Shortly after announcing that it had begun the process of dismantling centrifuges at its Fordow and Nantez nuclear facilities, the Iranian government has reversed itself and says it is no longer dismantling anything. Under intense criticism from hard-line members of Iran’s Parliament, Iranian president Rouhani called for the dismantling process to stop.
The cessation put an end to what was largely a symbolic process in any case. Iran was not disassembling working centrifuges, but only decommissioned ones. It has approximately ten thousand older centrifuges that are no longer in operation. Dismantling these was an easy way for the regime to show some signs of compliance with the international community during the IAEA review of its program. This review is due to be released by mid-December.
Some Iranian cover for the IAEA would be helpful to the embattled agency. Sources within the Iranian government accidentally released an interview with deputy foreign minister Abbas Araghchi in which he explained to regime insiders that the IAEA report’s outlines had been agreed upon before any inspections had taken place.

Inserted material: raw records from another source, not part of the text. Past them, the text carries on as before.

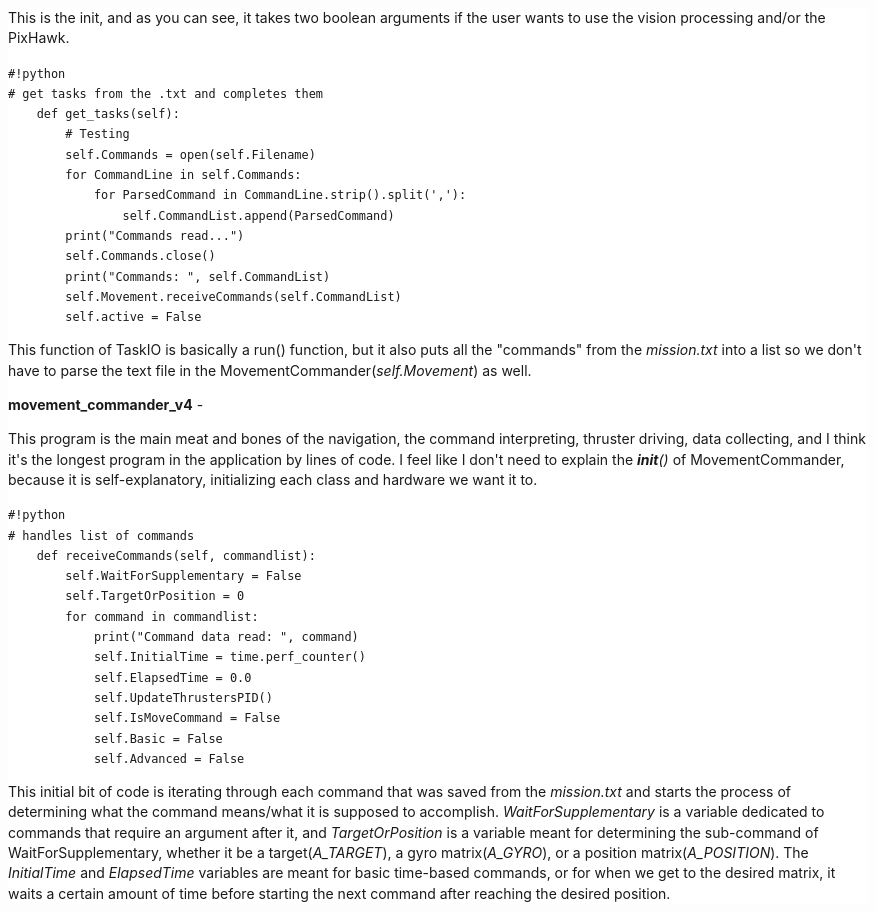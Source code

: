    This is the init, and as you can see, it takes two boolean arguments if the user wants to use the vision processing and/or the PixHawk. 

```
#!python
# get tasks from the .txt and completes them
    def get_tasks(self):
        # Testing
        self.Commands = open(self.Filename)
        for CommandLine in self.Commands:
            for ParsedCommand in CommandLine.strip().split(','):
                self.CommandList.append(ParsedCommand)
        print("Commands read...")
        self.Commands.close()
        print("Commands: ", self.CommandList)
        self.Movement.receiveCommands(self.CommandList)
        self.active = False
```

   This function of TaskIO is basically a run() function, but it also puts all the "commands" from the *mission.txt* into a list so we don't have to parse the text file in the MovementCommander(*self.Movement*) as well.
   
   **movement_commander_v4** - 

   This program is the main meat and bones of the navigation, the command interpreting, thruster driving, data collecting, and I think it's the longest program in the application by lines of code. 
   I feel like I don't need to explain the *__init__()* of MovementCommander, because it is self-explanatory, initializing each class and hardware we want it to.

```
#!python
# handles list of commands
    def receiveCommands(self, commandlist):
        self.WaitForSupplementary = False
        self.TargetOrPosition = 0
        for command in commandlist:
            print("Command data read: ", command)
            self.InitialTime = time.perf_counter()
            self.ElapsedTime = 0.0
            self.UpdateThrustersPID()
            self.IsMoveCommand = False
            self.Basic = False
            self.Advanced = False
```

   This initial bit of code is iterating through each command that was saved from the *mission.txt* and starts the process of determining what the command means/what it is supposed to accomplish. 
    *WaitForSupplementary* is a variable dedicated to commands that require an argument after it, and *TargetOrPosition* is a variable meant for determining the sub-command of WaitForSupplementary, whether it be a target(*A_TARGET*), a gyro matrix(*A_GYRO*), or a position matrix(*A_POSITION*). 
    The *InitialTime* and *ElapsedTime* variables are meant for basic time-based commands, or for when we get to the desired matrix, it waits a certain amount of time before starting the next command after reaching the desired position.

As far as the deal is concerned, these issues have been resolved, but there remain issues between us and the IAEA before it can finalize its report.That report will be gray. It will neither be black nor white. With regards to this issue, a roadmap has been signed by Mr. Salehi and Mr. Amano based on which, for example,we will present some of our own assessments on PMD by Aug. 15 and the IAEA will review them by Oct. 15, and that will conclude the task of the IAEA. We have no further problems as far as the deal is concerned, but by Dec. 15, Amano will present the final assessment and we have made some precautionary arrangements to hold off on certain things we need to do until the IAEA presents its final report. Meaning this will cause the Westerners themselves to pressure the IAEA to wrap up the case as soon as possible so that the deal could be implemented.
The IAEA has come under fire from critics of the Iran deal because of its failure to apply reasonable standards to the Iranian government, most famously in allowing Iran to collect its own samples at the Parchin military facility with no IAEA supervision. Critics suggest that the IAEA is allowing Iran to run roughshod over any semblance of legitimate compliance with the spirit or the letter of the JCPOA deal, even conspiring to help Iran appear to be in compliance when it is not. Being able to point to Iran’s dismantling of even nonfunctional centrifuges would have been a much-needed fig leaf for IAEA officials when their report is released next month.

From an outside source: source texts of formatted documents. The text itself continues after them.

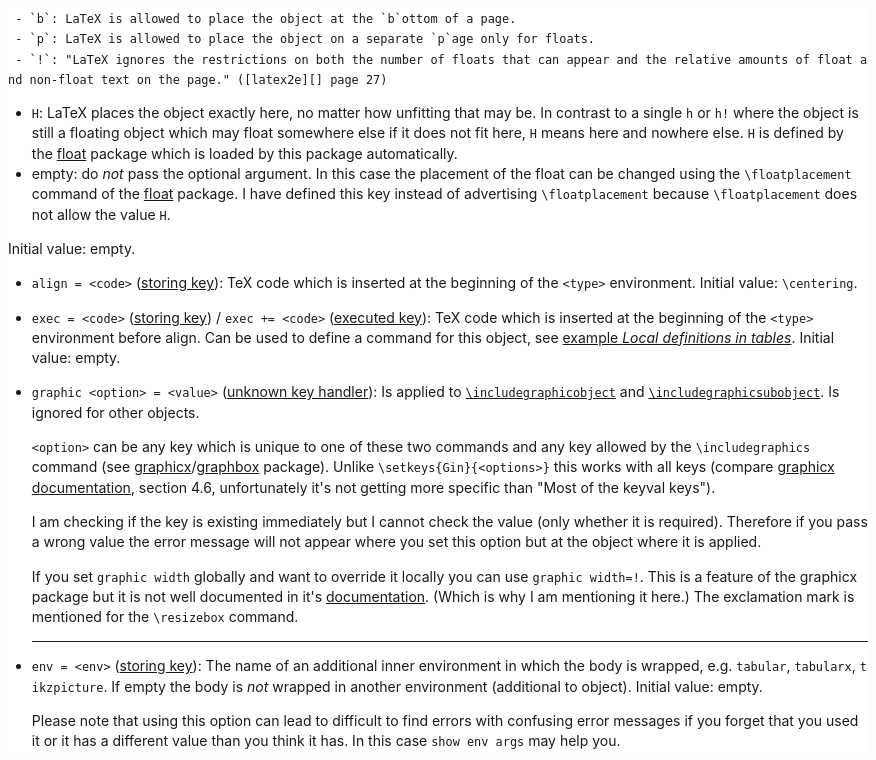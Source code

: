      - `b`: LaTeX is allowed to place the object at the `b`ottom of a page.
     - `p`: LaTeX is allowed to place the object on a separate `p`age only for floats.
     - `!`: "LaTeX ignores the restrictions on both the number of floats that can appear and the relative amounts of float and non-float text on the page." ([latex2e][] page 27)
   - `H`: LaTeX places the object exactly here, no matter how unfitting that may be.
      In contrast to a single `h` or `h!` where the object is still a floating object which may float somewhere else if it does not fit here,
      `H` means here and nowhere else.
      `H` is defined by the [float] package which is loaded by this package automatically.
   - empty: do *not* pass the optional argument.
     In this case the placement of the float can be changed using the `\floatplacement` command of the [float] package.
     I have defined this key instead of advertising `\floatplacement` because `\floatplacement` does not allow the value `H`.

   Initial value: empty.
- `align = <code>` ([storing key][]):
  TeX code which is inserted at the beginning of the `<type>` environment.
  Initial value: `\centering`.
- `exec = <code>` ([storing key][]) / `exec += <code>` ([executed key][]):
  TeX code which is inserted at the beginning of the `<type>` environment before align.
  Can be used to define a command for this object, see [example *Local definitions in tables*](#local-definitions-in-tables).
  Initial value: empty.
- `graphic <option> = <value>` ([unknown key handler][]):
  Is applied to [`\includegraphicobject`](#includegraphicobject-command) and [`\includegraphicsubobject`](#includegraphicsubobject-command).
  Is ignored for other objects.

  `<option>` can be any key which is unique to one of these two commands and any key allowed by the `\includegraphics` command (see [graphicx][]/[graphbox][] package).
  Unlike `\setkeys{Gin}{<options>}` this works with all keys (compare [graphicx documentation][graphicx], section 4.6, unfortunately it's not getting more specific than "Most of the keyval keys").

  I am checking if the key is existing immediately but I cannot check the value (only whether it is required).
  Therefore if you pass a wrong value the error message will not appear where you set this option but at the object where it is applied.

  If you set `graphic width` globally and want to override it locally you can use `graphic width=!`.
  This is a feature of the graphicx package but it is not well documented in it's [documentation][graphicx].
  (Which is why I am mentioning it here.)
  The exclamation mark is mentioned for the `\resizebox` command.

  -----

- `env = <env>` ([storing key][]):
  The name of an additional inner environment in which the body is wrapped, e.g. `tabular`, `tabularx`, `tikzpicture`.
  If empty the body is *not* wrapped in another environment (additional to object).
  Initial value: empty.

  Please note that using this option can lead to difficult to find errors with confusing error messages
  if you forget that you used it or it has a different value than you think it has.
  In this case `show env args` may help you.


[storing key]: #key-types
[executed key]: #key-types
[boolean key]: #key-types
[forwarding key]: #key-types
[unknown key handler]: #key-types
[float]: https://ctan.org/pkg/float
[graphicx]: https://ctan.org/pkg/graphicx
[graphics]: https://ctan.org/pkg/graphicx
[graphbox]: https://ctan.org/pkg/graphbox
[tikz]: https://www.ctan.org/pkg/pgf
[array]: https://ctan.org/pkg/array
[booktabs]: https://ctan.org/pkg/booktabs
[xcolor]: https://ctan.org/pkg/xcolor
[longtable]: https://ctan.org/pkg/longtable
[caption]: https://ctan.org/pkg/caption
[subcaption]: https://ctan.org/pkg/subcaption
[newfloat]: https://ctan.org/pkg/newfloat
[pgfkeys]: https://ctan.org/pkg/pgfkeys
[hyperref]: https://ctan.org/pkg/hyperref
[geometry]: https://ctan.org/pkg/geometry
[trivfloat]: https://ctan.org/pkg/trivfloat
[capt-of]: https://ctan.org/pkg/capt-of
[subfigure]: https://ctan.org/pkg/subfigure
[subfig]: https://ctan.org/pkg/subfig
[latex2e]: https://ctan.org/pkg/latex2e-help-texinfo
[clsguide]: https://ctan.org/pkg/clsguide
[source2e]: https://ctan.org/pkg/source2e
[l2tabu]: https://ctan.org/pkg/l2tabu
[TeX by Topic]: https://ctan.org/pkg/texbytopic
[eTeX]: https://ctan.org/pkg/etex
[ltx3env]: https://www.texdev.net/2011/01/09/latex3-and-document-environments/
[texexchange_abbrev_bad_style]: https://tex.stackexchange.com/questions/256849/cleveref-change-behaviour-of-cref-to-use-the-abbreviated-form#comment791998_256849
[texexchange_caption_position]: https://tex.stackexchange.com/questions/3243/why-should-a-table-caption-be-placed-above-the-table
[texexchange_make_at]: https://tex.stackexchange.com/questions/201348/why-doesnt-makeatletter-work-inside-newcommand
[texexchange_papersize]: https://tex.stackexchange.com/questions/404673/paperwidth-too-large/404693#comment1008643_404673
[texexchange_subtype_workaround]: https://tex.stackexchange.com/a/63967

However, 20 parliamentarians rallied around the instructions of Iranian Supreme Leader Ayatollah Ali Khamenei, who instructed that no sort of compliance with the deal should occur before the IAEA had certified that Iran was in the clear on the possible military dimensions of its program. President Rouhani, whose powers are constitutionally quite limited and who must adhere to the will of the Supreme Leader, gave way before this protest.
Criticism of his government by hard line parliamentarians has been very intense in the wake of the Iran deal’s negotiation. Parliament stopped short of actually endorsing the deal or committing Iran to any non-voluntary standards of compliance. Supreme Leader Khamenei further weakened the parliament’s decision with his guidelines for enforcement, which represent a substantial alteration of the deal versus the one that President Obama actually signed. Iran has substantially rewritten the deal for itself, but so far the Obama administration has remained “alarmingly passive” in accepting any alterations the Iranians enact. So far there are no signs that the administration intends to react to this change either. Instead, the Obama administration is moving forward with plans for another major concession to Iran, de-listing the Iran Revolutionary Guards Corps as a terrorist organization.